Members don't see this ad.

 

[bauber]

If we still have to make the slide why feed it to a machine when I can just put it on my microscope? Why add complexity? Same reason why regular H&E hasn't all gone digital...still gotta make the slide so I'll just put it on my scope.

 

[Spikebd]

Question for the pathologists from a dumb dermatologist with a limited understanding of immunohistochemistry:

Reading path is obviously very complex and can’t be automated.

That being said from my (limited) experience it seems IHC stains are either positive or negative and could be read by a machine with limited AI compared to controls in a standardized way. Could a pathologist not choose the stains needed and get an automated read?

Obviously would be bad for path financially but why do payors continue to pay for IHC reads? Enlighten me.

IHC interpretation is nuanced, it isn’t always just yes/no.
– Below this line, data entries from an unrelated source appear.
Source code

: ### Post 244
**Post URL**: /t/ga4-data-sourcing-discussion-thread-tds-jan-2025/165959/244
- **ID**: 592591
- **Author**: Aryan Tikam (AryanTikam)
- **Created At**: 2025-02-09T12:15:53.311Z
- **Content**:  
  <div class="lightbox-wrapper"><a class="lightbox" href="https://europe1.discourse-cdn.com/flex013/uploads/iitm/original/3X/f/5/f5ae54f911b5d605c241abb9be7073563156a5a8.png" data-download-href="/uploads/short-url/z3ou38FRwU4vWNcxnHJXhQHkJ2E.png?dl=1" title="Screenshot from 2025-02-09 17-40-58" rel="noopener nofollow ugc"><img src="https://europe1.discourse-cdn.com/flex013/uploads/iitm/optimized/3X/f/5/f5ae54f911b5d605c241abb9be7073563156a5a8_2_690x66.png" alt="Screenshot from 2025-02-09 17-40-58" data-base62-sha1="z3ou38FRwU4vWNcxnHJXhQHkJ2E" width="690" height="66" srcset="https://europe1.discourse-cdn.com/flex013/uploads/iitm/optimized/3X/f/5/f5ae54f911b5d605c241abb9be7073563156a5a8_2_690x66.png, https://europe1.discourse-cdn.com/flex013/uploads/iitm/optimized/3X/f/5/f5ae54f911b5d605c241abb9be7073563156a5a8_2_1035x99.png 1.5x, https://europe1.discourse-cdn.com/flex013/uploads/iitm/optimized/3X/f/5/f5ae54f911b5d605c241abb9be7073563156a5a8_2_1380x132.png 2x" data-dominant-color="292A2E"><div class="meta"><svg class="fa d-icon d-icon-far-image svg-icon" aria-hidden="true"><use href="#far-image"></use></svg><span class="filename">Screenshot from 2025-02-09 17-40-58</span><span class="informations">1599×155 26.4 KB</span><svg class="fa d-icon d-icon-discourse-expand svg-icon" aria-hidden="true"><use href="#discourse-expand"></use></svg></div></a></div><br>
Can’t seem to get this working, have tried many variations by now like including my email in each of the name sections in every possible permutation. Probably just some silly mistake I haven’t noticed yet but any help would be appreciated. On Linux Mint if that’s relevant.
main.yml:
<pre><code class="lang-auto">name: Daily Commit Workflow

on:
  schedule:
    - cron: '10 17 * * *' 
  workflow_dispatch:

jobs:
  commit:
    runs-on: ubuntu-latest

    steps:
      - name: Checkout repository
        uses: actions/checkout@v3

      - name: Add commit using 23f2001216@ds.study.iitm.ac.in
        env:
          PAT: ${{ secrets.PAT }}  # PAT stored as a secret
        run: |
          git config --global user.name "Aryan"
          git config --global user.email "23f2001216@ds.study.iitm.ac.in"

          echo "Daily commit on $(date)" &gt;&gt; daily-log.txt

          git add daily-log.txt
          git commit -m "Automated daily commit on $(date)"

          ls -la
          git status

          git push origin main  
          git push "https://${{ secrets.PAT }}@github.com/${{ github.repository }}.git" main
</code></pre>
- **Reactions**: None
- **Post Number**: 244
Most specimens come with background normal cells, which need to be accounted for. Some IHC markers will stain those scattered background cells. This needs to be taken into account.

Other stains have a specific pattern that needs to be assessed, and isn’t just a positive or negative question. For example, in Hodgkin lymphoma nodular lymphocyte predominant type, the PD-1 stain has a characteristic rosette formation around the LP cells that has to be looked for. Many other examples like this exist. Derm is actually full of cases like this.

 

[SunBakedTrash]

HMB45 staining in different subtypes of nevi and melanoma is a good example of how nuanced interpretation can be. Or S100 in scar vs residual melanoma.

 

[Nilf]

It's a misconception that the stains are 'positive' or 'negative'. As Spikebd said, it's more nuanced than that.

It all depends on the case. In most cases basic melanocytic markers rarely make or break the diagnosis. In pigmented lesion they are helpful but There is no 'melanoma stain'. In poorly differentiated tumors or mets they are more helpful, like in a poorly differentiated neoplasm which lights up with cytokeratin and nothing else. In cutaneous lymphomas immunostains are indispensable, but the interpretation is very very complex and a whole battery of stains are needed, often in addition to molecular studies, i.e. is this cluster of CD30+ cells on the tiny shave biopsy truly a LyP or worse, or just an artefact? Are the CD4+ cells in the epidermis lymphocytes, or Langerhans cells? Is CD5 positive in the CD20 cells, or in the background CD3 lymphocytes. No AI will be able to handle this.

 

[doctalaughs]

It's a misconception that the stains are 'positive' or 'negative'. As Spikebd said, it's more nuanced than that.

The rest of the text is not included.